Entitled “People first: driving growth in emerging megacities,” the study surveyed 7,200 workers and 577 employers in 15 current and future megacities across seven countries, namely Brazil, China, India, Kenya, Mexico, Morocco and Nigeria. As defined by the United Nations, the seven countries will have a combined population of 150 million people by 2030 and share strong, projected GDP.
“There are unprecedented opportunities in growth markets, yet they come with inherent challenges. The rapid growth of next-generation cities sees them poised to leapfrog larger markets but, in order to do so, they need to attract and keep highly-skilled people,” said Martine Ferland, Group President at Mercer. “Most studies rely on secondary research or academic papers that analyze economic data, investments and infrastructure. This study is the first of its kind, in that it investigates the human and social reasons why people move to, within and out of a city.
“We learned that employers misunderstand what motivates people to move to a city and stay there. Moreover, cities are not performing well when it comes to addressing many of the more human and social factors that are listed as important among key employee groups. This dynamic creates natural tensions between what people value most and a city’s ability to deliver,” Ms. Ferland added.
The study explored 20 critical factors across four people-based pillars – human, health, money and work. Respondents were asked to rank five factors, based on how important they were in affecting their decision to stay in or leave a city. The most compelling finding was that for cities and businesses to attract the right talent to do the work of the future, human and social factors are the most important.
“The rapid urbanization of growth economies is certainly a hot topic, yet what’s not being properly addressed is the needs of people and the human and social factors that drive their decision making when it comes to what city they live and work in.
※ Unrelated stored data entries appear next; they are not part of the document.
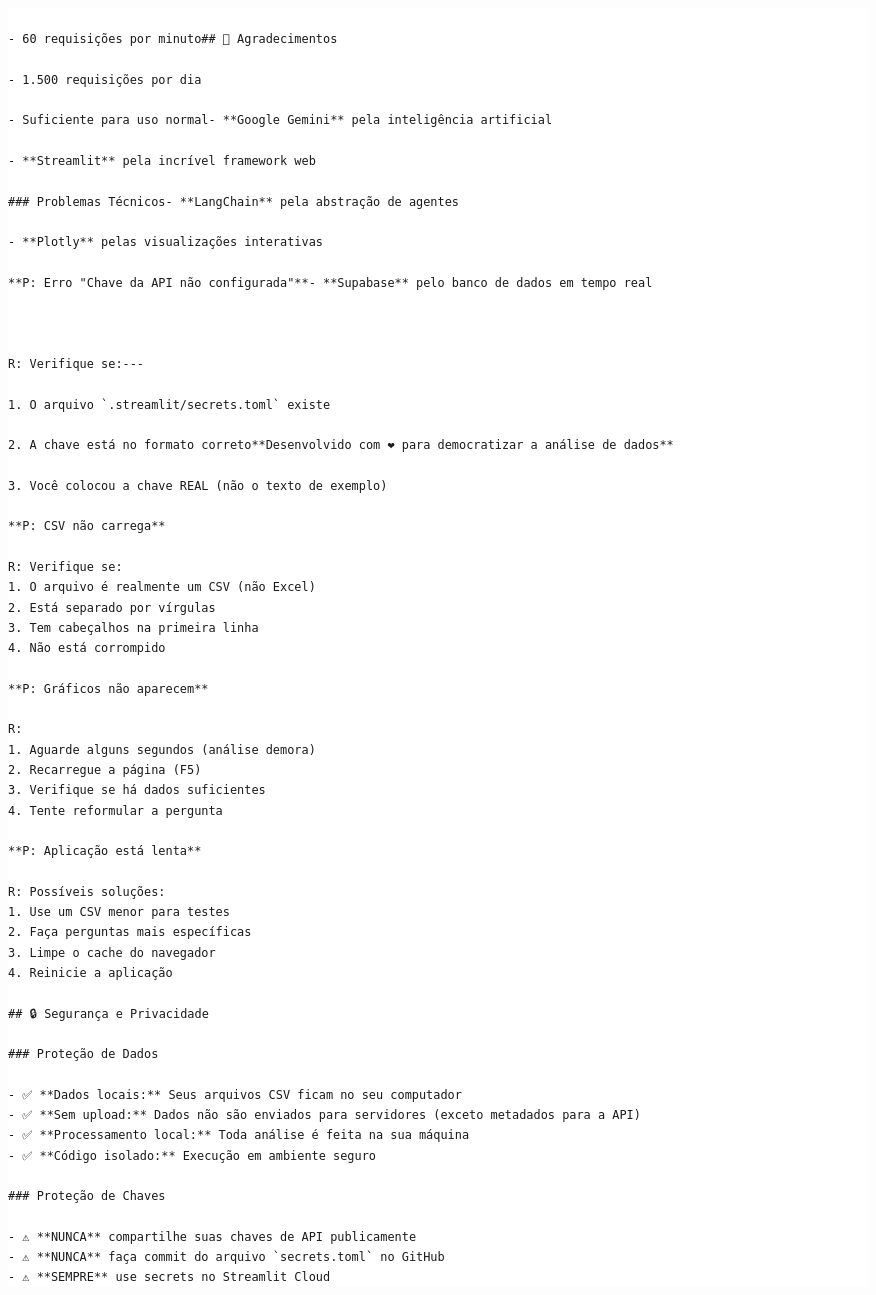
 ```

- 60 requisições por minuto## 🙏 Agradecimentos

- 1.500 requisições por dia

- Suficiente para uso normal- **Google Gemini** pela inteligência artificial

- **Streamlit** pela incrível framework web

### Problemas Técnicos- **LangChain** pela abstração de agentes

- **Plotly** pelas visualizações interativas

**P: Erro "Chave da API não configurada"**- **Supabase** pelo banco de dados em tempo real



R: Verifique se:---

1. O arquivo `.streamlit/secrets.toml` existe

2. A chave está no formato correto**Desenvolvido com ❤️ para democratizar a análise de dados**

3. Você colocou a chave REAL (não o texto de exemplo)

**P: CSV não carrega**

R: Verifique se:
1. O arquivo é realmente um CSV (não Excel)
2. Está separado por vírgulas
3. Tem cabeçalhos na primeira linha
4. Não está corrompido

**P: Gráficos não aparecem**

R:
1. Aguarde alguns segundos (análise demora)
2. Recarregue a página (F5)
3. Verifique se há dados suficientes
4. Tente reformular a pergunta

**P: Aplicação está lenta**

R: Possíveis soluções:
1. Use um CSV menor para testes
2. Faça perguntas mais específicas
3. Limpe o cache do navegador
4. Reinicie a aplicação

## 🔒 Segurança e Privacidade

### Proteção de Dados

- ✅ **Dados locais:** Seus arquivos CSV ficam no seu computador
- ✅ **Sem upload:** Dados não são enviados para servidores (exceto metadados para a API)
- ✅ **Processamento local:** Toda análise é feita na sua máquina
- ✅ **Código isolado:** Execução em ambiente seguro

### Proteção de Chaves

- ⚠️ **NUNCA** compartilhe suas chaves de API publicamente
- ⚠️ **NUNCA** faça commit do arquivo `secrets.toml` no GitHub
- ⚠️ **SEMPRE** use secrets no Streamlit Cloud
```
That revelation is important when you recognize it is those very people upon whom the future of cities and the future of work depend,” said David Anderson, President, International at Mercer. “Overwhelmingly, our study reveals what people desire most is a better life for themselves and their families. And with the segmentation study we conducted in parallel, Mercer can help businesses tailor their recruitment, retention and facilities expansion programs in order to be more effective,” Mr. Anderson added.
Overall, satisfaction with life ranks as the most important factor for workers in deciding whether to stay in or leave a city. When considering a move to a new city, workers rate life satisfaction twice as important than employers realize. Safety and security rank second. Income comes in third, with proximity to family and friends in fourth and career and job opportunities fifth.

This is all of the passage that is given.